TabVFL: Improving Latent Representation in Vertical Federated Learning
- URL: http://arxiv.org/abs/2404.17990v2
- Date: Tue, 25 Jun 2024 07:46:30 GMT
- Title: TabVFL: Improving Latent Representation in Vertical Federated Learning
- Authors: Mohamed Rashad, Zilong Zhao, Jeremie Decouchant, Lydia Y. Chen,
- Abstract summary: TabVFL is a distributed framework designed to improve latent representation learning using the joint features of participants.
In this paper, we propose TabVFL, a distributed framework designed to improve latent representation learning using the joint features of participants.

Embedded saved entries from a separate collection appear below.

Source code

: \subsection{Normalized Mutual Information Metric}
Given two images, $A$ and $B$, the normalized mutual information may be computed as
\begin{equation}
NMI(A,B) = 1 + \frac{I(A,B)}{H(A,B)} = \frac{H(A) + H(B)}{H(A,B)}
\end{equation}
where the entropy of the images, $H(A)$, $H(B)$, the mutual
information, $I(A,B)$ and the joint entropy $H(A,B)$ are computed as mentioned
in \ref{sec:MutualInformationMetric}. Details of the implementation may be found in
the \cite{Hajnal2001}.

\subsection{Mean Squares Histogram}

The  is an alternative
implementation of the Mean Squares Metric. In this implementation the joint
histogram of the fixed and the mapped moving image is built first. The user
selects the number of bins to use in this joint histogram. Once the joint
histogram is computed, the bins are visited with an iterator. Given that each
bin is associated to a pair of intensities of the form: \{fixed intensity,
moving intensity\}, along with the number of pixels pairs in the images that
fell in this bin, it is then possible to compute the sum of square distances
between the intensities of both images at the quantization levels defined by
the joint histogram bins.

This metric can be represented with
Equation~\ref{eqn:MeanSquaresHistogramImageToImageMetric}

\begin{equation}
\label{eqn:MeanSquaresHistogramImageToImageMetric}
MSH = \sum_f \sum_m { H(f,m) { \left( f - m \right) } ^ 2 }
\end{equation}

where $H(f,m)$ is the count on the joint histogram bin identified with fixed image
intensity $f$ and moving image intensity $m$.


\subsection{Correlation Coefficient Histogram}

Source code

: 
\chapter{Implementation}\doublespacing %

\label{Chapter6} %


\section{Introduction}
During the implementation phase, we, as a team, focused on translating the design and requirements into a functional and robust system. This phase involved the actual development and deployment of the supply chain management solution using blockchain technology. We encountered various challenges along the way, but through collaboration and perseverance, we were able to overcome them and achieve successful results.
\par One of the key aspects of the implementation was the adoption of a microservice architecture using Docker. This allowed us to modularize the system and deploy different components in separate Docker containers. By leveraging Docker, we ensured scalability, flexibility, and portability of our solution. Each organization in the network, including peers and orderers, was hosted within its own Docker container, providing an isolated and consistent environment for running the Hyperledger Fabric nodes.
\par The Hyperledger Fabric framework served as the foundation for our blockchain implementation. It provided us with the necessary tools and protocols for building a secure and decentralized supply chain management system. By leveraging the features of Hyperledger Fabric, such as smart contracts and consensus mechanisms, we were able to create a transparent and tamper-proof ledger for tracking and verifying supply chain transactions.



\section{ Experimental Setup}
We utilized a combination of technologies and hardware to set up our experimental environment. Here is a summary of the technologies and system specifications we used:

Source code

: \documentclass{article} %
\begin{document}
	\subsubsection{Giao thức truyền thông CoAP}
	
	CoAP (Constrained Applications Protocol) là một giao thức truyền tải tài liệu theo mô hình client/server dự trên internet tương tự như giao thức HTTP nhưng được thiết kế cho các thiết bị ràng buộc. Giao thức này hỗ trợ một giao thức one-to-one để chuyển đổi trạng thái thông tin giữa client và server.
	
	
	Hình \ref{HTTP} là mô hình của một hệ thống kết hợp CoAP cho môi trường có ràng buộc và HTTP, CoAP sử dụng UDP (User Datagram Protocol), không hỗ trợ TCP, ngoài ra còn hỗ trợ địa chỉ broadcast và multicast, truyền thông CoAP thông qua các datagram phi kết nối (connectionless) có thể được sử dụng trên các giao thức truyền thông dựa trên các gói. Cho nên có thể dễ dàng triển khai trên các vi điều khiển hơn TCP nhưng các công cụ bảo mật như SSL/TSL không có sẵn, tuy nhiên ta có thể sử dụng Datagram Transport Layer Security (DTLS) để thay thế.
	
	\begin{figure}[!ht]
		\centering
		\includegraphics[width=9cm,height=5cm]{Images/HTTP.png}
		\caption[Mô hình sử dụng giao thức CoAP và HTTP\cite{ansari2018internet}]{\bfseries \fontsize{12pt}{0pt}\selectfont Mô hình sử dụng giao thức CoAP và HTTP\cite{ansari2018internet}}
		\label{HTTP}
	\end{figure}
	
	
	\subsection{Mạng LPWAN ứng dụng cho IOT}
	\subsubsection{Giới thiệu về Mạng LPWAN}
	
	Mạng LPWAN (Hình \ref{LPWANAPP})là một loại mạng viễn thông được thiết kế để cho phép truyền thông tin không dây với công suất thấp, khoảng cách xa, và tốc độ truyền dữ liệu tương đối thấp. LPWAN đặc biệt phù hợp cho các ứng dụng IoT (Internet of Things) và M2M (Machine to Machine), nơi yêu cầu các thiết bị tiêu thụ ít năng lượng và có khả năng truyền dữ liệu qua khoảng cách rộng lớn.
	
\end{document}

- Score: 6.602969765752305
- License: http://arxiv.org/licenses/nonexclusive-distrib/1.0/
- Abstract: Autoencoders are popular neural networks that are able to compress high dimensional data to extract relevant latent information. TabNet is a state-of-the-art neural network model designed for tabular data that utilizes an autoencoder architecture for training. Vertical Federated Learning (VFL) is an emerging distributed machine learning paradigm that allows multiple parties to train a model collaboratively on vertically partitioned data while maintaining data privacy. The existing design of training autoencoders in VFL is to train a separate autoencoder in each participant and aggregate the latent representation later. This design could potentially break important correlations between feature data of participating parties, as each autoencoder is trained on locally available features while disregarding the features of others. In addition, traditional autoencoders are not specifically designed for tabular data, which is ubiquitous in VFL settings. Moreover, the impact of client failures during training on the model robustness is under-researched in the VFL scene. In this paper, we propose TabVFL, a distributed framework designed to improve latent representation learning using the joint features of participants. The framework (i) preserves privacy by mitigating potential data leakage with the addition of a fully-connected layer, (ii) conserves feature correlations by learning one latent representation vector, and (iii) provides enhanced robustness against client failures during training phase. Extensive experiments on five classification datasets show that TabVFL can outperform the prior work design, with 26.12% of improvement on f1-score.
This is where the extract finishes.